▶ **Material for this task**:
□ □ □ □ □ □ □
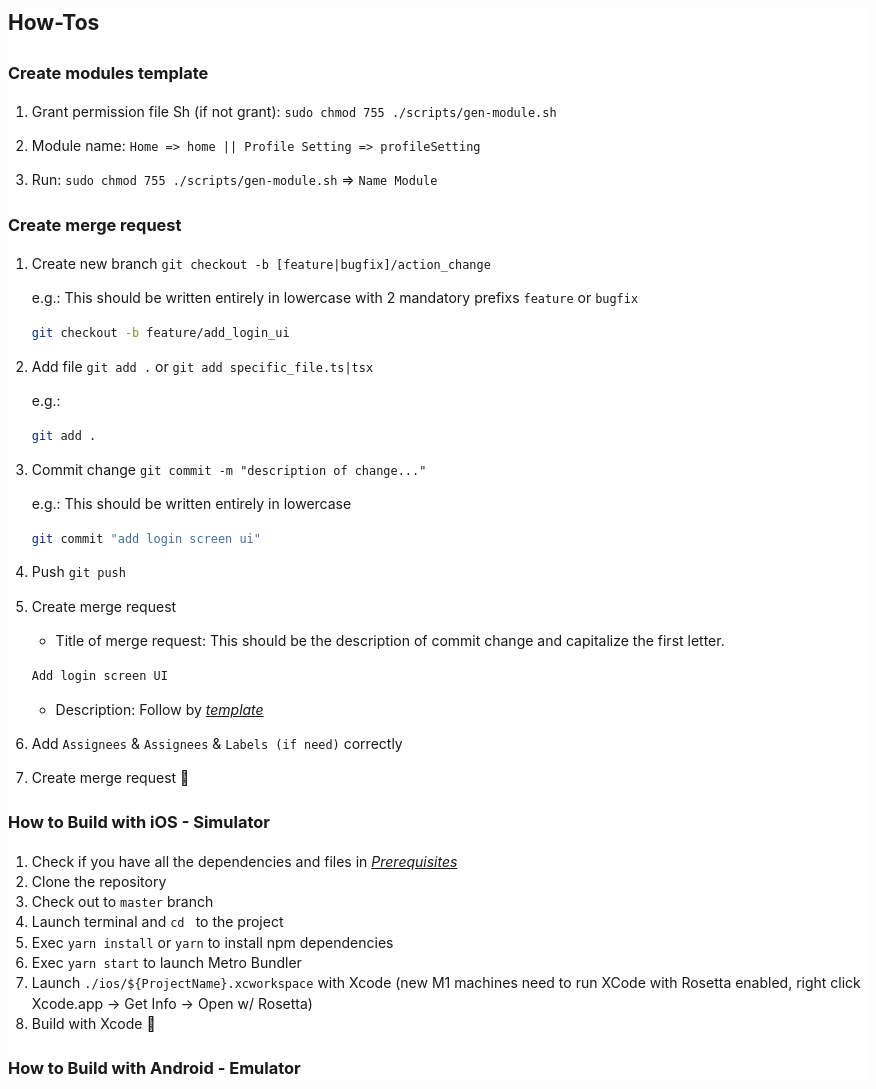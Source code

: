 ## How-Tos

### Create modules template
1. Grant permission file Sh (if not grant): `sudo chmod 755 ./scripts/gen-module.sh`

2. Module name: `Home => home || Profile Setting => profileSetting`

3. Run: `sudo chmod 755 ./scripts/gen-module.sh` => `Name Module`


### Create merge request
1. Create new branch `git checkout -b [feature|bugfix]/action_change`
   
   e.g.: This should be written entirely in lowercase with 2 mandatory prefixs `feature` or `bugfix`
   ```sh
   git checkout -b feature/add_login_ui
   ```
2. Add file `git add .` or `git add specific_file.ts|tsx`

   e.g.:
   ```sh
   git add .
   ```
3. Commit change `git commit -m "description of change..."`
   
   e.g.: This should be written entirely in lowercase
   ```sh
   git commit "add login screen ui"
   ```
4. Push `git push`
5. Create merge request
   - Title of merge request: This should be the description of commit change and capitalize the first letter.
   ```
   Add login screen UI
   ```
   - Description: Follow by [_template_](PULL_REQUEST_TEMPLATE.md)
6. Add `Assignees` & `Assignees` & `Labels (if need)`  correctly
7. Create merge request :tada:

### How to Build with iOS - Simulator

1. Check if you have all the dependencies and files in [_Prerequisites_](#prerequisites)
2. Clone the repository
3. Check out to `master` branch
4. Launch terminal and `cd ` to the project
5. Exec `yarn install` or `yarn` to install npm dependencies
6. Exec `yarn start` to launch Metro Bundler
7. Launch `./ios/${ProjectName}.xcworkspace` with Xcode (new M1 machines need to run XCode with Rosetta enabled, right click Xcode.app -> Get Info -> Open w/ Rosetta)
8. Build with Xcode :tada:

### How to Build with Android - Emulator
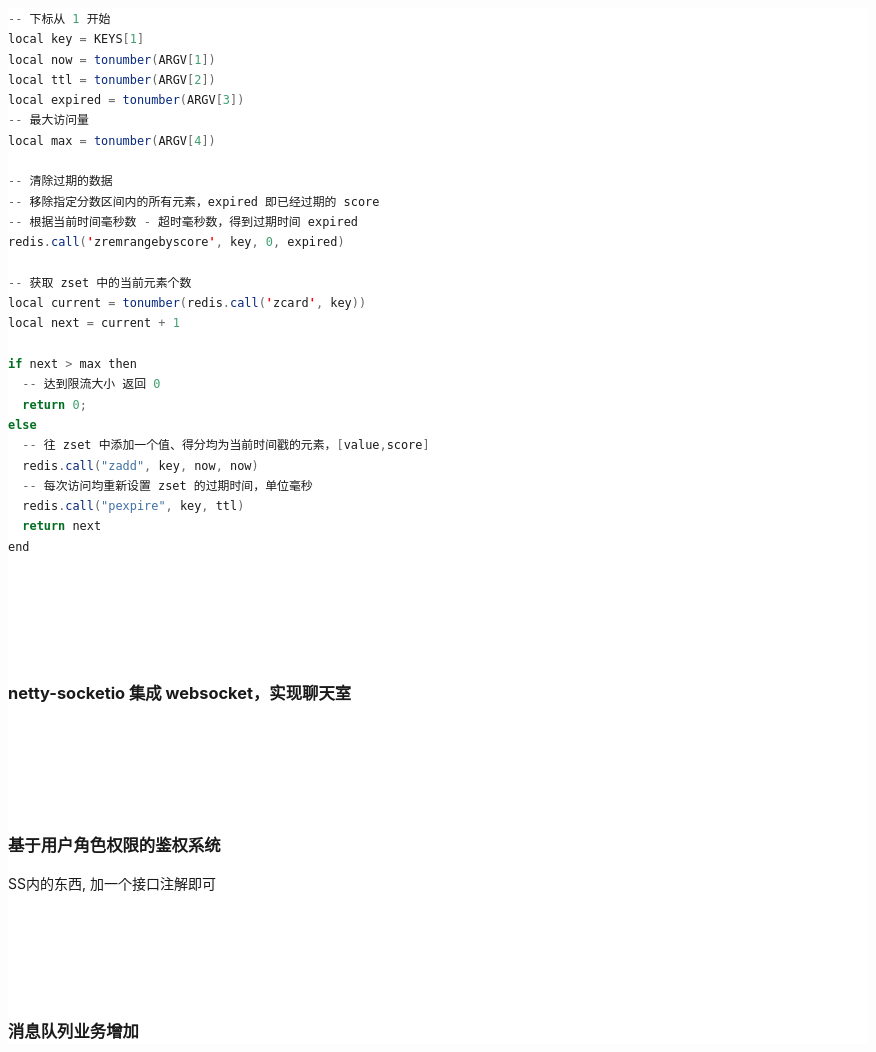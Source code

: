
```java
-- 下标从 1 开始
local key = KEYS[1]
local now = tonumber(ARGV[1])
local ttl = tonumber(ARGV[2])
local expired = tonumber(ARGV[3])
-- 最大访问量
local max = tonumber(ARGV[4])

-- 清除过期的数据
-- 移除指定分数区间内的所有元素，expired 即已经过期的 score
-- 根据当前时间毫秒数 - 超时毫秒数，得到过期时间 expired
redis.call('zremrangebyscore', key, 0, expired)

-- 获取 zset 中的当前元素个数
local current = tonumber(redis.call('zcard', key))
local next = current + 1

if next > max then
  -- 达到限流大小 返回 0
  return 0;
else
  -- 往 zset 中添加一个值、得分均为当前时间戳的元素，[value,score]
  redis.call("zadd", key, now, now)
  -- 每次访问均重新设置 zset 的过期时间，单位毫秒
  redis.call("pexpire", key, ttl)
  return next
end

```

‍

‍

‍

### netty-socketio 集成 websocket，实现聊天室

‍

‍

‍

### 基于用户角色权限的鉴权系统

SS内的东西, 加一个接口注解即可

‍

‍

‍

### 消息队列业务增加
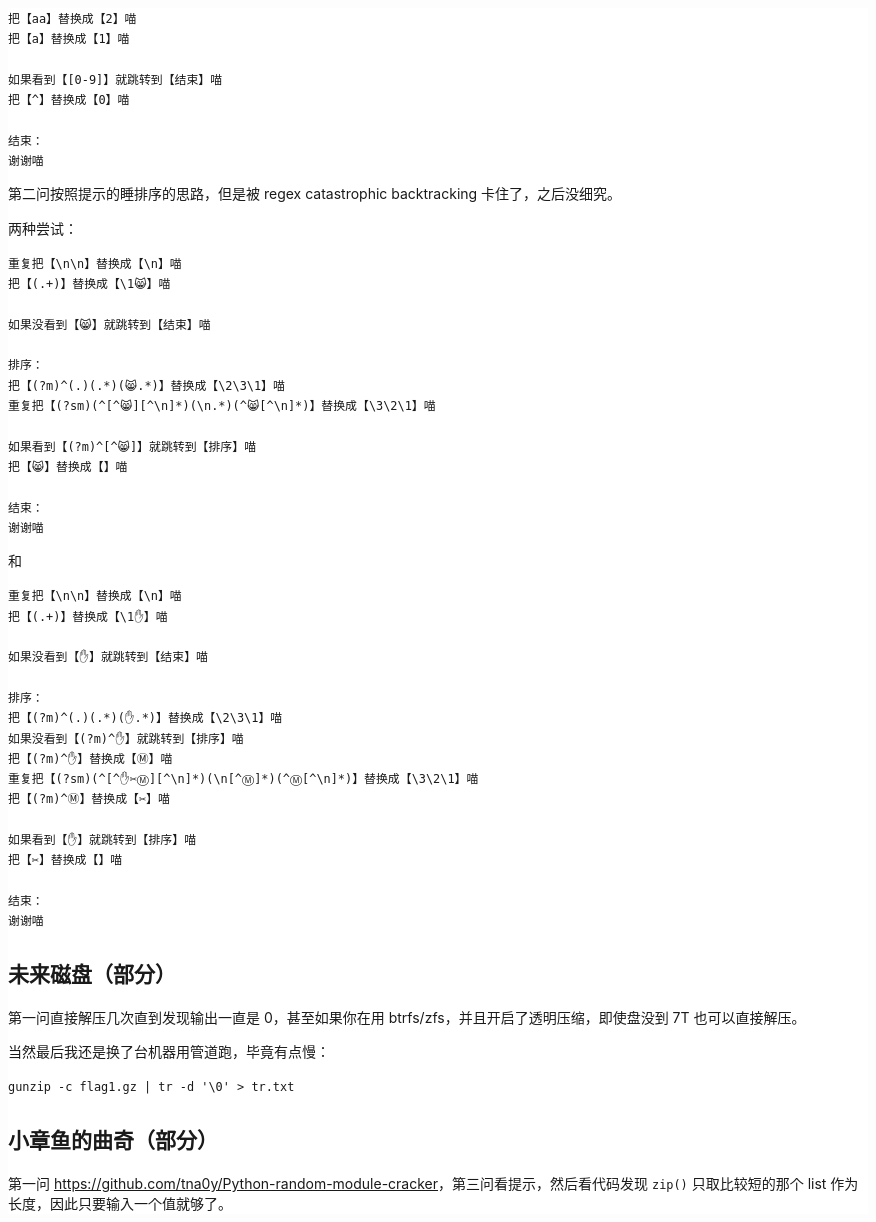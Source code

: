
```
把【aa】替换成【2】喵
把【a】替换成【1】喵

如果看到【[0-9]】就跳转到【结束】喵
把【^】替换成【0】喵

结束：
谢谢喵
```

第二问按照提示的睡排序的思路，但是被 regex catastrophic backtracking 卡住了，之后没细究。

两种尝试：

```
重复把【\n\n】替换成【\n】喵
把【(.+)】替换成【\1😸】喵

如果没看到【😸】就跳转到【结束】喵

排序：
把【(?m)^(.)(.*)(😸.*)】替换成【\2\3\1】喵
重复把【(?sm)(^[^😸][^\n]*)(\n.*)(^😸[^\n]*)】替换成【\3\2\1】喵

如果看到【(?m)^[^😸]】就跳转到【排序】喵
把【😸】替换成【】喵

结束：
谢谢喵
```

和

```
重复把【\n\n】替换成【\n】喵
把【(.+)】替换成【\1✋】喵

如果没看到【✋】就跳转到【结束】喵

排序：
把【(?m)^(.)(.*)(✋.*)】替换成【\2\3\1】喵
如果没看到【(?m)^✋】就跳转到【排序】喵
把【(?m)^✋】替换成【Ⓜ】喵
重复把【(?sm)(^[^✋✂️Ⓜ][^\n]*)(\n[^Ⓜ]*)(^Ⓜ[^\n]*)】替换成【\3\2\1】喵
把【(?m)^Ⓜ】替换成【✂️】喵

如果看到【✋】就跳转到【排序】喵
把【✂️】替换成【】喵

结束：
谢谢喵
```

## 未来磁盘（部分）

第一问直接解压几次直到发现输出一直是 0，甚至如果你在用 btrfs/zfs，并且开启了透明压缩，即使盘没到 7T 也可以直接解压。

当然最后我还是换了台机器用管道跑，毕竟有点慢：

```shell
gunzip -c flag1.gz | tr -d '\0' > tr.txt
```

## 小章鱼的曲奇（部分）

第一问 <https://github.com/tna0y/Python-random-module-cracker>，第三问看提示，然后看代码发现 `zip()` 只取比较短的那个 list 作为长度，因此只要输入一个值就够了。
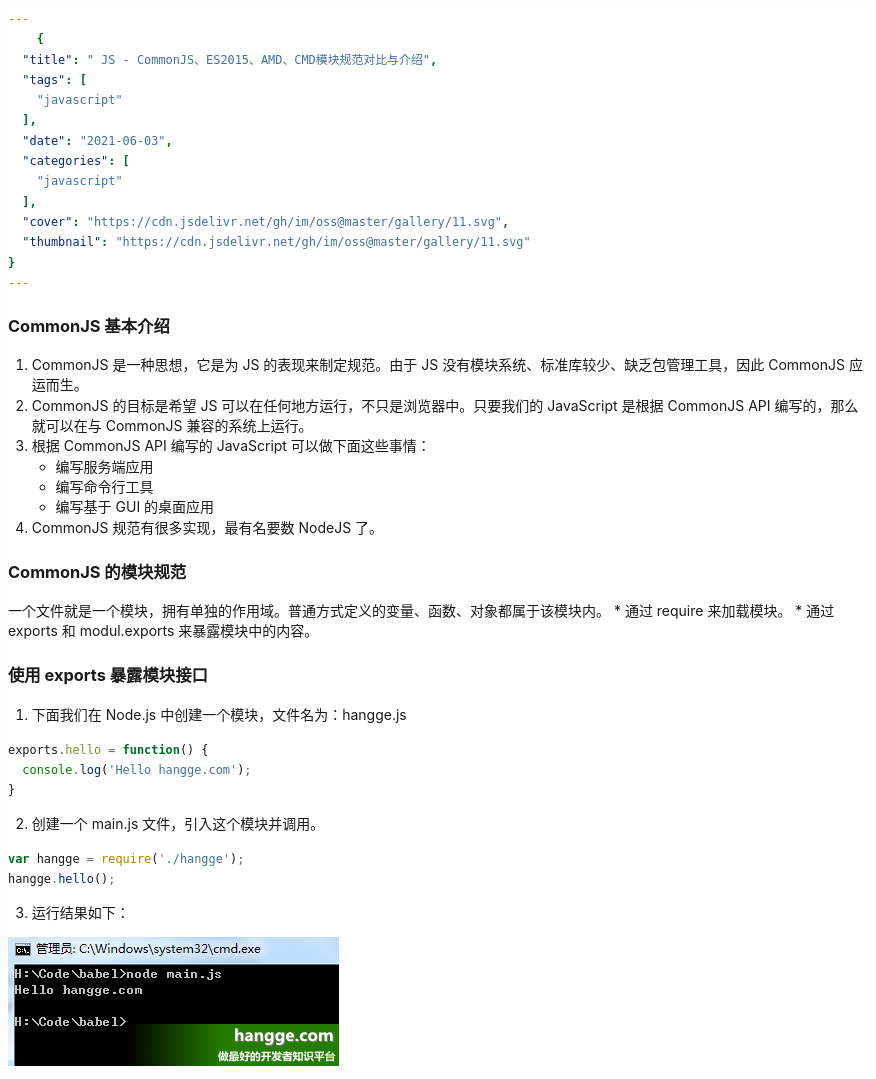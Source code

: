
 ```yaml
---
    {
  "title": " JS - CommonJS、ES2015、AMD、CMD模块规范对比与介绍",
  "tags": [
    "javascript"
  ],
  "date": "2021-06-03",
  "categories": [
    "javascript"
  ],
  "cover": "https://cdn.jsdelivr.net/gh/im/oss@master/gallery/11.svg",
  "thumbnail": "https://cdn.jsdelivr.net/gh/im/oss@master/gallery/11.svg"
}
---
```

    
### CommonJS 基本介绍

1. CommonJS 是一种思想，它是为 JS 的表现来制定规范。由于 JS 没有模块系统、标准库较少、缺乏包管理工具，因此 CommonJS 应运而生。
2. CommonJS 的目标是希望 JS 可以在任何地方运行，不只是浏览器中。只要我们的 JavaScript 是根据 CommonJS API 编写的，那么就可以在与 CommonJS 兼容的系统上运行。
3. 根据 CommonJS API 编写的 JavaScript 可以做下面这些事情：
	* 编写服务端应用
	* 编写命令行工具
	* 编写基于 GUI 的桌面应用
4. CommonJS 规范有很多实现，最有名要数 NodeJS 了。

### CommonJS 的模块规范
一个文件就是一个模块，拥有单独的作用域。普通方式定义的变量、函数、对象都属于该模块内。
	* 通过 require 来加载模块。
	* 通过 exports 和 modul.exports 来暴露模块中的内容。


	
### 使用 exports 暴露模块接口

1. 下面我们在 Node.js 中创建一个模块，文件名为：hangge.js
```js
exports.hello = function() {
  console.log('Hello hangge.com');
}
```

2. 创建一个 main.js 文件，引入这个模块并调用。
```js
var hangge = require('./hangge');
hangge.hello();
```

3. 运行结果如下：

![](/images/2017052214293263636.png)
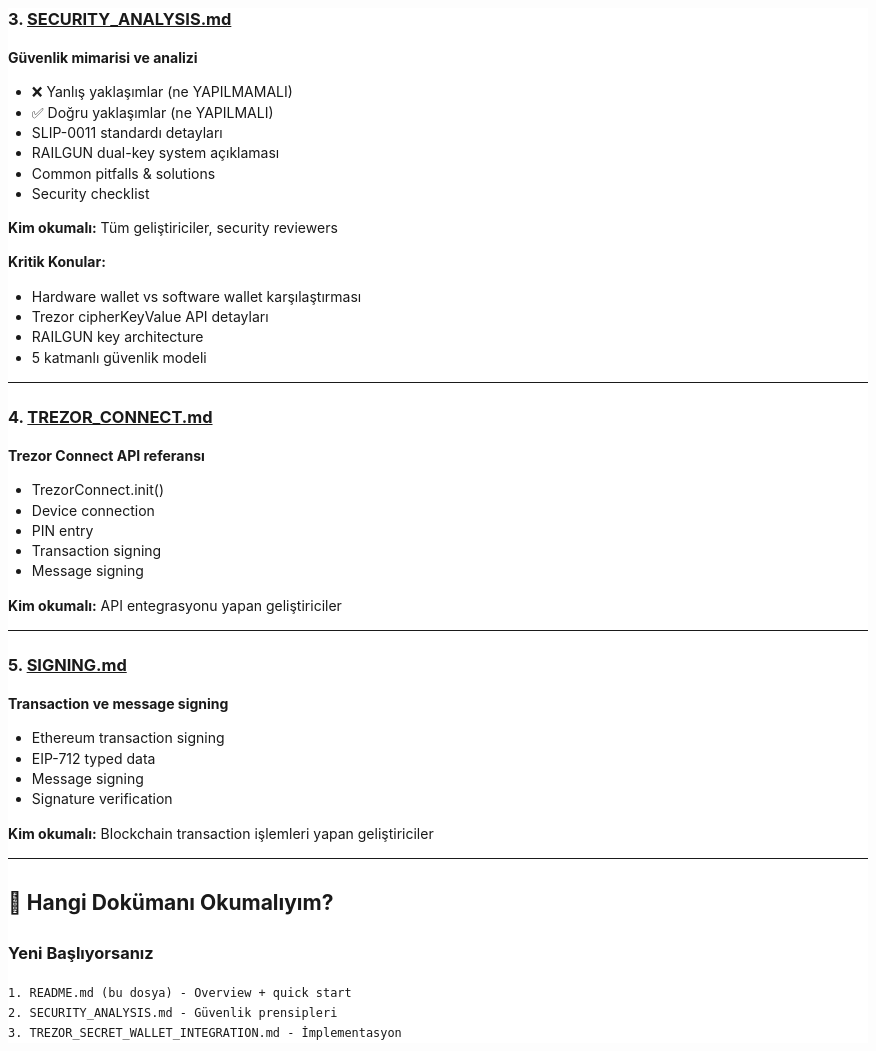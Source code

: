 
### 3. [SECURITY_ANALYSIS.md](./SECURITY_ANALYSIS.md)
**Güvenlik mimarisi ve analizi**

- ❌ Yanlış yaklaşımlar (ne YAPILMAMALI)
- ✅ Doğru yaklaşımlar (ne YAPILMALI)
- SLIP-0011 standardı detayları
- RAILGUN dual-key system açıklaması
- Common pitfalls & solutions
- Security checklist

**Kim okumalı:** Tüm geliştiriciler, security reviewers

**Kritik Konular:**
- Hardware wallet vs software wallet karşılaştırması
- Trezor cipherKeyValue API detayları
- RAILGUN key architecture
- 5 katmanlı güvenlik modeli

---

### 4. [TREZOR_CONNECT.md](./TREZOR_CONNECT.md)
**Trezor Connect API referansı**

- TrezorConnect.init()
- Device connection
- PIN entry
- Transaction signing
- Message signing

**Kim okumalı:** API entegrasyonu yapan geliştiriciler

---

### 5. [SIGNING.md](./SIGNING.md)
**Transaction ve message signing**

- Ethereum transaction signing
- EIP-712 typed data
- Message signing
- Signature verification

**Kim okumalı:** Blockchain transaction işlemleri yapan geliştiriciler

---

## 🎯 Hangi Dokümanı Okumalıyım?

### Yeni Başlıyorsanız
```
1. README.md (bu dosya) - Overview + quick start
2. SECURITY_ANALYSIS.md - Güvenlik prensipleri
3. TREZOR_SECRET_WALLET_INTEGRATION.md - İmplementasyon
```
□ □ □ □ □ □ □
▶ **Work item**:
Give the number of lines in the entries that include the string "entirely", and nothing else.

▶ **Solution to this problem**:
2